Kamis, 22 Maret 2012

Dua Sisi Gerimis

Gerimis berbagi gembira dan tangisannya pada manusia dunia. Gembira, saat ia turun namun mentari tetap tersenyum cerah padanya, meskipun hanya remang yang nampak. Gembira, saat ia masih menghadirkan senyum sipu di ujung bibir mereka yang menyukai romantismenya. Tak sedikit juga, namun bagi sebagian manusia, gerimis adalah sedih.  Merasa langit seolah tak tak merestuinya berbuat banyak hari itu... Bagaimanapun, gerimis, selalu punya cerita di setiap kedatangannya.

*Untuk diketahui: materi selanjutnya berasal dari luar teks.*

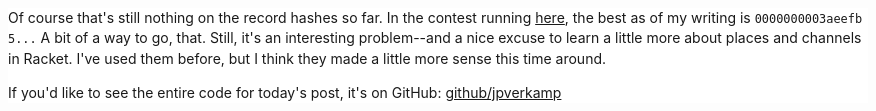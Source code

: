 Of course that's still nothing on the record hashes so far. In the contest running <a href="http://www.h11e.com/">here</a>, the best as of my writing is `0000000003aeefb5...` A bit of a way to go, that.
Still, it's an interesting problem--and a nice excuse to learn a little more about places and channels in Racket. I've used them before, but I think they made a little more sense this time around.

If you'd like to see the entire code for today's post, it's on GitHub: <a href="https://github.com/jpverkamp/small-projects/tree/master/blog/mine-sha512">github/jpverkamp</a>

[^1]: Those are generally measured in Mh/s
[^2]: Threads give us {{< wikipedia page="Concurrency (computer science)" text="concurrency" >}} in Racket, not {{< wikipedia page="Parallel computing" text="parallelism" >}}
[^3]: Averaging 5 seconds times the number of places in fact
[^4]: Which is probably just an artifact of the timing. There's no particular reason this code should actually be faster.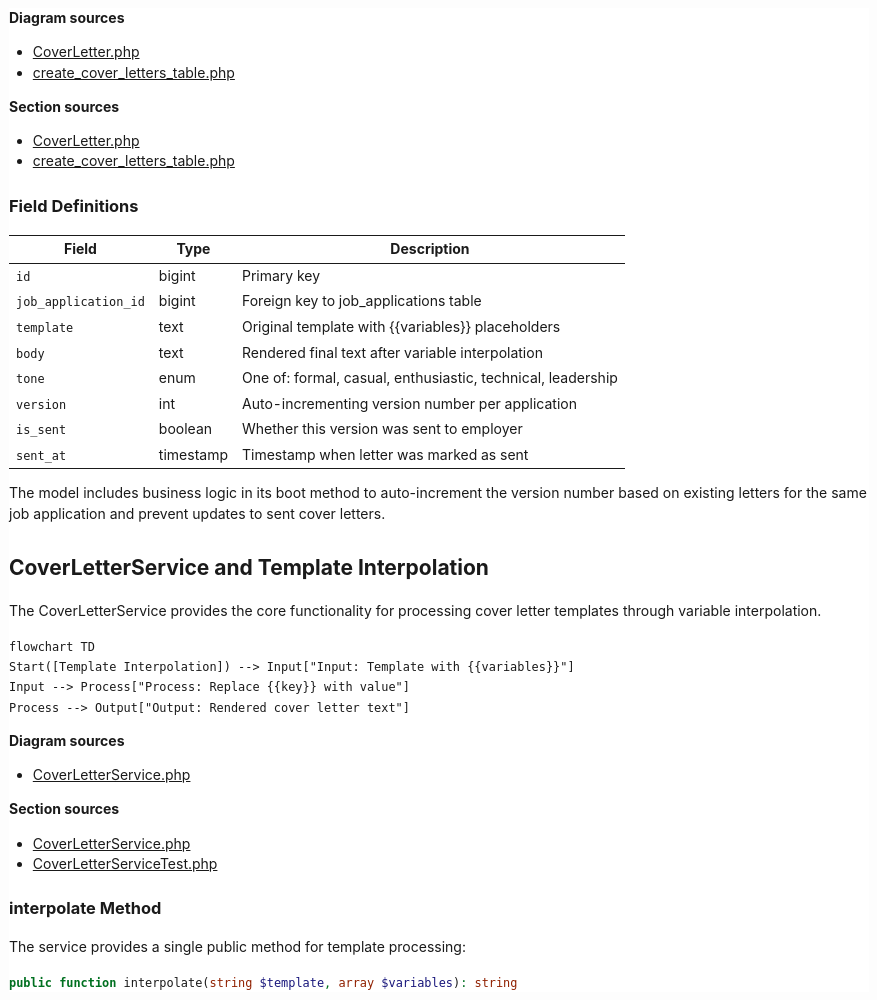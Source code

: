 **Diagram sources**
- [CoverLetter.php](file://app/Models/CoverLetter.php)
- [create_cover_letters_table.php](file://database/migrations/2025_10_04_101841_create_cover_letters_table.php)

**Section sources**
- [CoverLetter.php](file://app/Models/CoverLetter.php)
- [create_cover_letters_table.php](file://database/migrations/2025_10_04_101841_create_cover_letters_table.php)

### Field Definitions
| Field | Type | Description |
|-------|------|-------------|
| `id` | bigint | Primary key |
| `job_application_id` | bigint | Foreign key to job_applications table |
| `template` | text | Original template with {{variables}} placeholders |
| `body` | text | Rendered final text after variable interpolation |
| `tone` | enum | One of: formal, casual, enthusiastic, technical, leadership |
| `version` | int | Auto-incrementing version number per application |
| `is_sent` | boolean | Whether this version was sent to employer |
| `sent_at` | timestamp | Timestamp when letter was marked as sent |

The model includes business logic in its boot method to auto-increment the version number based on existing letters for the same job application and prevent updates to sent cover letters.

## CoverLetterService and Template Interpolation

The CoverLetterService provides the core functionality for processing cover letter templates through variable interpolation.

```mermaid
flowchart TD
Start([Template Interpolation]) --> Input["Input: Template with {{variables}}"]
Input --> Process["Process: Replace {{key}} with value"]
Process --> Output["Output: Rendered cover letter text"]
```

**Diagram sources**
- [CoverLetterService.php](file://app/Services/CoverLetterService.php)

**Section sources**
- [CoverLetterService.php](file://app/Services/CoverLetterService.php)
- [CoverLetterServiceTest.php](file://tests/Unit/CoverLetterServiceTest.php)

### interpolate Method
The service provides a single public method for template processing:

```php
public function interpolate(string $template, array $variables): string
```
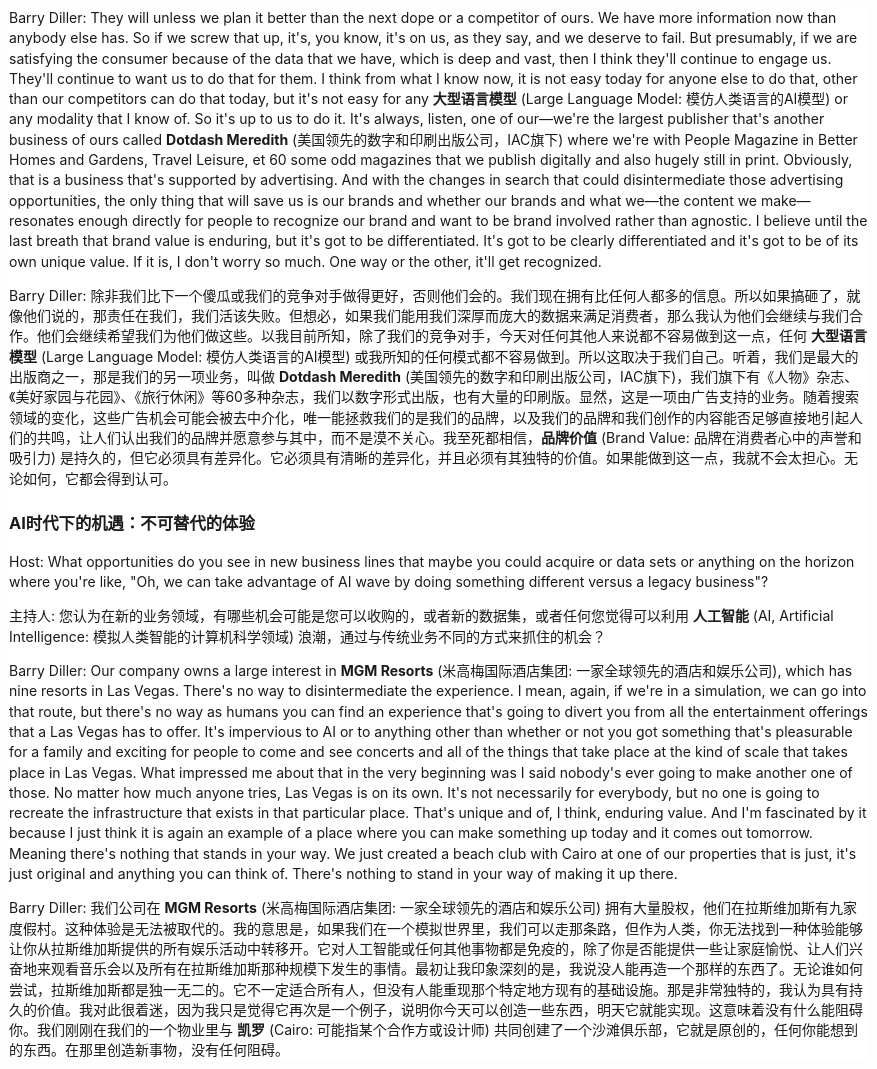 Barry Diller: They will unless we plan it better than the next dope or a competitor of ours. We have more information now than anybody else has. So if we screw that up, it's, you know, it's on us, as they say, and we deserve to fail. But presumably, if we are satisfying the consumer because of the data that we have, which is deep and vast, then I think they'll continue to engage us. They'll continue to want us to do that for them. I think from what I know now, it is not easy today for anyone else to do that, other than our competitors can do that today, but it's not easy for any **大型语言模型** (Large Language Model: 模仿人类语言的AI模型) or any modality that I know of. So it's up to us to do it. It's always, listen, one of our—we're the largest publisher that's another business of ours called **Dotdash Meredith** (美国领先的数字和印刷出版公司，IAC旗下) where we're with People Magazine in Better Homes and Gardens, Travel Leisure, et 60 some odd magazines that we publish digitally and also hugely still in print. Obviously, that is a business that's supported by advertising. And with the changes in search that could disintermediate those advertising opportunities, the only thing that will save us is our brands and whether our brands and what we—the content we make—resonates enough directly for people to recognize our brand and want to be brand involved rather than agnostic. I believe until the last breath that brand value is enduring, but it's got to be differentiated. It's got to be clearly differentiated and it's got to be of its own unique value. If it is, I don't worry so much. One way or the other, it'll get recognized.

Barry Diller: 除非我们比下一个傻瓜或我们的竞争对手做得更好，否则他们会的。我们现在拥有比任何人都多的信息。所以如果搞砸了，就像他们说的，那责任在我们，我们活该失败。但想必，如果我们能用我们深厚而庞大的数据来满足消费者，那么我认为他们会继续与我们合作。他们会继续希望我们为他们做这些。以我目前所知，除了我们的竞争对手，今天对任何其他人来说都不容易做到这一点，任何 **大型语言模型** (Large Language Model: 模仿人类语言的AI模型) 或我所知的任何模式都不容易做到。所以这取决于我们自己。听着，我们是最大的出版商之一，那是我们的另一项业务，叫做 **Dotdash Meredith** (美国领先的数字和印刷出版公司，IAC旗下)，我们旗下有《人物》杂志、《美好家园与花园》、《旅行休闲》等60多种杂志，我们以数字形式出版，也有大量的印刷版。显然，这是一项由广告支持的业务。随着搜索领域的变化，这些广告机会可能会被去中介化，唯一能拯救我们的是我们的品牌，以及我们的品牌和我们创作的内容能否足够直接地引起人们的共鸣，让人们认出我们的品牌并愿意参与其中，而不是漠不关心。我至死都相信，**品牌价值** (Brand Value: 品牌在消费者心中的声誉和吸引力) 是持久的，但它必须具有差异化。它必须具有清晰的差异化，并且必须有其独特的价值。如果能做到这一点，我就不会太担心。无论如何，它都会得到认可。

### AI时代下的机遇：不可替代的体验

Host: What opportunities do you see in new business lines that maybe you could acquire or data sets or anything on the horizon where you're like, "Oh, we can take advantage of AI wave by doing something different versus a legacy business"?

主持人: 您认为在新的业务领域，有哪些机会可能是您可以收购的，或者新的数据集，或者任何您觉得可以利用 **人工智能** (AI, Artificial Intelligence: 模拟人类智能的计算机科学领域) 浪潮，通过与传统业务不同的方式来抓住的机会？

Barry Diller: Our company owns a large interest in **MGM Resorts** (米高梅国际酒店集团: 一家全球领先的酒店和娱乐公司), which has nine resorts in Las Vegas. There's no way to disintermediate the experience. I mean, again, if we're in a simulation, we can go into that route, but there's no way as humans you can find an experience that's going to divert you from all the entertainment offerings that a Las Vegas has to offer. It's impervious to AI or to anything other than whether or not you got something that's pleasurable for a family and exciting for people to come and see concerts and all of the things that take place at the kind of scale that takes place in Las Vegas. What impressed me about that in the very beginning was I said nobody's ever going to make another one of those. No matter how much anyone tries, Las Vegas is on its own. It's not necessarily for everybody, but no one is going to recreate the infrastructure that exists in that particular place. That's unique and of, I think, enduring value. And I'm fascinated by it because I just think it is again an example of a place where you can make something up today and it comes out tomorrow. Meaning there's nothing that stands in your way. We just created a beach club with Cairo at one of our properties that is just, it's just original and anything you can think of. There's nothing to stand in your way of making it up there.

Barry Diller: 我们公司在 **MGM Resorts** (米高梅国际酒店集团: 一家全球领先的酒店和娱乐公司) 拥有大量股权，他们在拉斯维加斯有九家度假村。这种体验是无法被取代的。我的意思是，如果我们在一个模拟世界里，我们可以走那条路，但作为人类，你无法找到一种体验能够让你从拉斯维加斯提供的所有娱乐活动中转移开。它对人工智能或任何其他事物都是免疫的，除了你是否能提供一些让家庭愉悦、让人们兴奋地来观看音乐会以及所有在拉斯维加斯那种规模下发生的事情。最初让我印象深刻的是，我说没人能再造一个那样的东西了。无论谁如何尝试，拉斯维加斯都是独一无二的。它不一定适合所有人，但没有人能重现那个特定地方现有的基础设施。那是非常独特的，我认为具有持久的价值。我对此很着迷，因为我只是觉得它再次是一个例子，说明你今天可以创造一些东西，明天它就能实现。这意味着没有什么能阻碍你。我们刚刚在我们的一个物业里与 **凯罗** (Cairo: 可能指某个合作方或设计师) 共同创建了一个沙滩俱乐部，它就是原创的，任何你能想到的东西。在那里创造新事物，没有任何阻碍。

Hari itu, kulihat langit tak kunjung menampakan sinar sang surya untuk menyambut datangnya pagi. Masih sama seperti hari kemarin, gelap, tak ada cahaya, namun tak juga meneteskan airmata. Seperti aku, yang meski hidup, nyaris tak punya harapan. Semua seperti salah dalam hidupku. Seperti langit, yang tiba-tiba menangis tanpa sebab. Deras.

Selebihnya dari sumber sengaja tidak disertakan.